Including non-binary characters and some 20-colour characters, state the director’s intention: to transform into modern-day American teenagers. The rest of “There’s Someone Inside Your House,” based on Stephanie Perkins’ novel, doesn’t live up to that promise. As much of the film touches on typical high school stereotypes about life. After Bruce Springsteen and small-town Stephen King.

Jackson’s small-town is Osborne, Kansas, where locals enjoy local high school football games. With the same family spirit as the city’s annual Halloween corn maze. Most of Osborne took part in the games Jackson would have to play. If he was punished (to death) for wrong rituals. The game, its audience, and the movie come to a halt when everyone receives a mysterious text message. With a video of the crime of Jackson and his friends. Jackson’s injury is somewhat out of the film’s focus. Though openly gay defender Caleb (Berkeley Duffield) marks a touchdown while everyone else looks at their phones.

Instead, “There’s Someone Inside Your House” jumps from one teenage character to the next. While they take turns expressing their concerns through friendly dialogue. And are then pursued (fatally) by an assassin in the bright main image, who still wants their victim. Hence the masks, because “You all wear masks,” I thought. There’s also a neat explanation of the killer’s true motives later on – spoiler warning: It’s a “privilege”. But it doesn’t explain why most of the POCs that Osbornes epitomize and the characters that identify strangers are as soft as their whites. Dig deep and be honest with yourself. Make co-workers.

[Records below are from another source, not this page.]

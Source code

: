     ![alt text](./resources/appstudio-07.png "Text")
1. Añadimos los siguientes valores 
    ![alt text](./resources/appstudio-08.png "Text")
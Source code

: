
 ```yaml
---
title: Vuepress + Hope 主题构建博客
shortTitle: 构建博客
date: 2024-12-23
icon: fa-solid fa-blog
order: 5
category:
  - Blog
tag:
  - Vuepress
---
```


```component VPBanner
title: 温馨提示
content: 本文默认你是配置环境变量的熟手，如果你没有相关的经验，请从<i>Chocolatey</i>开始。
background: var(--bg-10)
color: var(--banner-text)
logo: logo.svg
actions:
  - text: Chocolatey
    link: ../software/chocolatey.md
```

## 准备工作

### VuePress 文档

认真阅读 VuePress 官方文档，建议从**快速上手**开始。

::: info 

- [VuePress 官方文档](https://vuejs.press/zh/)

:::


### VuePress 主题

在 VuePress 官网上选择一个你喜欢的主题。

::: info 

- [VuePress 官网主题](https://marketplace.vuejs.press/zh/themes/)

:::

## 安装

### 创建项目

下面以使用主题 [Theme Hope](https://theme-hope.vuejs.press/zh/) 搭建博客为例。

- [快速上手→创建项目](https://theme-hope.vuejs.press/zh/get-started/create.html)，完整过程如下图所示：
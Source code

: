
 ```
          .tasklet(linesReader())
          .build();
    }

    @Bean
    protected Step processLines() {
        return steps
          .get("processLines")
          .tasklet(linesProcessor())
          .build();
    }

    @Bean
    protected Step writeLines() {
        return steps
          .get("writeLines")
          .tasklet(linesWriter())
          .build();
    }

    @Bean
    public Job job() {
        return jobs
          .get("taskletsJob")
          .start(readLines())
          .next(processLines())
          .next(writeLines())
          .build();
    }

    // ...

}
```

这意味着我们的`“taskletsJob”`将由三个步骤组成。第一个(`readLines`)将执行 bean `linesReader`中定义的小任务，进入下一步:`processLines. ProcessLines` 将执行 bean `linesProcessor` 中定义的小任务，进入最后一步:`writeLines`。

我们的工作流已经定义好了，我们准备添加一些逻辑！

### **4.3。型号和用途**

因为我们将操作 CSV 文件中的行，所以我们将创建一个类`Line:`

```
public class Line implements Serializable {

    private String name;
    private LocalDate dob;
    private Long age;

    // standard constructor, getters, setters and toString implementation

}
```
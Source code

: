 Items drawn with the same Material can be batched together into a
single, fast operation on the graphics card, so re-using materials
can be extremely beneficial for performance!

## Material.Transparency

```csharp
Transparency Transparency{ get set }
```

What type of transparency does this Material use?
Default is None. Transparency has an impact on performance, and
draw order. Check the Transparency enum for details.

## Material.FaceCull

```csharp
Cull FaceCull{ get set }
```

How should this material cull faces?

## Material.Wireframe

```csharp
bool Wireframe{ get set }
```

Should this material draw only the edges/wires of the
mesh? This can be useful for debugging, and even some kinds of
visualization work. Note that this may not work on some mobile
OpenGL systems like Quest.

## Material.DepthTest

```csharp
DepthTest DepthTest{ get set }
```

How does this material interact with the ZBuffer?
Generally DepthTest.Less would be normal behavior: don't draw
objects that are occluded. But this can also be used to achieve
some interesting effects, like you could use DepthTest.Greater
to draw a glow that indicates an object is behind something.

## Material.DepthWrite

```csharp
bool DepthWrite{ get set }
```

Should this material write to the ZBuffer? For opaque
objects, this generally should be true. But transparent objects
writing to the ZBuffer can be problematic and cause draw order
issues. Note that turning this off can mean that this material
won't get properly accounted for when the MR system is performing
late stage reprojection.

Between the naughty Alex (Asjha Cooper), the band’s “slut”, and the shy and shy Rodrigo (Diego Josef).

There’s no spark, nor is there anything to prevent the audience. From getting into the girl next door from Makani (Sydney Park) ) and his love interest in Oli cigarettes (Theodore Pelerin). The relentless act of painting numbers prevents these two couples from developing unforgettable personalities. As we always disengage from the following plot – rich boy Zack (Dale Whibley) hating his intolerant political father (William MacDonald) – or the next Red Don’t kiss The Herring. too deep, kids, someone’s at the door!). At some point, this standard evasive manoeuvre feels like the meaning of this story, not the usual way to a known end.

However, the most disappointing thing about “There’s Someone Inside Your House” is the gap between the alleged character traits and their actual behaviour. The ruthless student council The Chipper and Katie (Sarah Dugdale) are persecuted and sent to the scene of the initial murder in a church, showing that the director was more interested in plot twists than character development. And frankly, Katie is no more of a hero than McCanny, whose main attraction stems from his ill-thought-out past.

Makani spends most of the film walking on eggshells to distance himself from revealing the trauma and keeps his relationship with Ollie a secret (though they fit in his car a few times). Park is certainly charismatic enough to deliver the scene, and for a while, it’s easy to follow McKani as she struggles to contain herself. But Maccani is none other than Park’s superb looks, Maccani’s least used and most suspect relationship with his sleepy grandmother (BJ Harrison), or his sweet but mundane affair with Ollie.

Like Katie, McCanny takes the plot further;

Adding a bit more weight to the story, which goes on and on: a diverse community of estranged teens who must have the opportunity to choose when and what to do with their separation. It is a pity that all the treasures are cartoons whose whiskers are spinning and do not have an obscure place owner.

It may be a product of the film’s nature as an adaptation. But there’s no moment in “There’s Someone Inside Your House“. That suggests the actors are accurate enough to deserve root. They talk a lot about hiding their true selves from one another. But they often don’t look human enough to be authentically shallow.